Upright Brewing owner and Brewmaster Alex Ganum opened his brewery in the basement of Portland’s Leftbank building in 2009. Since then, Upright has made a name for itself brewing Belgian-style saisons as well as pushing outside the boundaries of what a standard Pacific Northwest beer tastes like. Fatali Four is a blend of the brewery’s barrel aged Four saison with fresh homegrown fatali chiles added for a couple months before bottling. It also incorporates light use of Brettanomyces yeasts providing a contrasting earthy backdrop for the bright chile flavors.

Trinity TPS Report

4.8% ABV

Trinity Brewing specializes in a wide variety of Belgian-style saisons and wild ales brewed with Brettanomyces yeast, including two-time GABF medal winning TPS Report made with flaked oats, flaked wheat, coriander, three different kinds of citrus zest (lemon, lime and tangerine), aged in French oak Chardonnay barrels with rose petals and dosed with Brettanomyces and Lactobacillus. And while the ninja action on the beer’s label is more Office Space than Teenage Mutant Ninja Turtles, this crisp, refreshing mild sour with a hint of citrus and spice could be named after “Turtle Positioning System” — the term applied to turtles ability to use the Earth’s magnetic field as their own Global Positioning System, sensing the field they can work out both their latitude and longitude and head in the right direction.

Perennial Saison de Lis

5% ABV, 20 IBU

Conceptualized by the creative team at the St. Louis brewery Perennial Artisan Ales, Saison de Lis combines the natural floral notes of a classic Belgian-style saison with the enticing aromas from chamomile flowers. Apples and yeast driven esters arise from the glass and bring focus while the faint tealeaf and pollen high notes lend interesting complexities.
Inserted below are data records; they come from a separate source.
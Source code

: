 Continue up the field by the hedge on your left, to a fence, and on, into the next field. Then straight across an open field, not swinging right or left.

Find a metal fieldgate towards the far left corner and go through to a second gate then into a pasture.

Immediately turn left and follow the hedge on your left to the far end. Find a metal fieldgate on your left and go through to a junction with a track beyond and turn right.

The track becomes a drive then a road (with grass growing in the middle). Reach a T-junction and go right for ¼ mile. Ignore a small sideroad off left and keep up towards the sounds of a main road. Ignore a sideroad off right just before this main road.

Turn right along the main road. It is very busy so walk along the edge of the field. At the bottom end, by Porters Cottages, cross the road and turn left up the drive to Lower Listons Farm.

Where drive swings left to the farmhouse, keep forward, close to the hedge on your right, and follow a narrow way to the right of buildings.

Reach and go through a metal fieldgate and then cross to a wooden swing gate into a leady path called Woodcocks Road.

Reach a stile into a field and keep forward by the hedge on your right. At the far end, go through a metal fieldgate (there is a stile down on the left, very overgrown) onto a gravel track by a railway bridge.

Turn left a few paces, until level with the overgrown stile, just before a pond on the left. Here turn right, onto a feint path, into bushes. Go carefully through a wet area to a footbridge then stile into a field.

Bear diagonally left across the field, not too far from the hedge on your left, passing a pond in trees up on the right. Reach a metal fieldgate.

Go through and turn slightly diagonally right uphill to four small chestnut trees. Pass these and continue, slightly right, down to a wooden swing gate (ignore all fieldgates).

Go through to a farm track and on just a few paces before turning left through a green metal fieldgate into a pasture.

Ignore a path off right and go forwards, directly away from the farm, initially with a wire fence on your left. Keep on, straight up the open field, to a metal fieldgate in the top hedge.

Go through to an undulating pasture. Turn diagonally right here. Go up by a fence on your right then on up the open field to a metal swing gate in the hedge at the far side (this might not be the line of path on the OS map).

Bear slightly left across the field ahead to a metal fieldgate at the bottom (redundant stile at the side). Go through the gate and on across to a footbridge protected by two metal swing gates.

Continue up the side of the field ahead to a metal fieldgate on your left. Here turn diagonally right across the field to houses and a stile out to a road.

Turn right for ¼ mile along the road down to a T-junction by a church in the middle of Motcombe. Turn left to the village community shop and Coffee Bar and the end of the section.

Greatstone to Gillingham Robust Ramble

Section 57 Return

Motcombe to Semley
Saison de Lis’ fundamentals are crisp with baked apple and ripe pear comparisons that linger with a hint of citrus and grass. The lasting qualities are comforting as they hold a welcoming sensation similar to that of sunbeams catching the petals of wild flowers or the blades of hay among the countryside. Seriously.

Holy Mountain The Seer

5.1% ABV, 70 IBU

The sparse, highly stylized Holy Mountain has quickly established itself as the Washington brewery where one stands in a line for coveted beer releases. Though it dabbles in everything from cloudy IPAs to pilsners, Holy Mountain’s heart is its five foudres and innumerable barrels, which churn out beers that tend to have mild sourness and stunning depth thanks to complex malt bills, open fermentation and mixed cultures of yeasts. The Seer is a hoppy saision brewed with pilsner malt and wheat, and hopped aggressively with Galaxy and East Kent Golding, fermented with a house saison culture and aged in an oak foudre with Brett. After spending 4 months in oak, the seer was dry-hopped with Galaxy and EKG and conditioned in the bottle with Brett.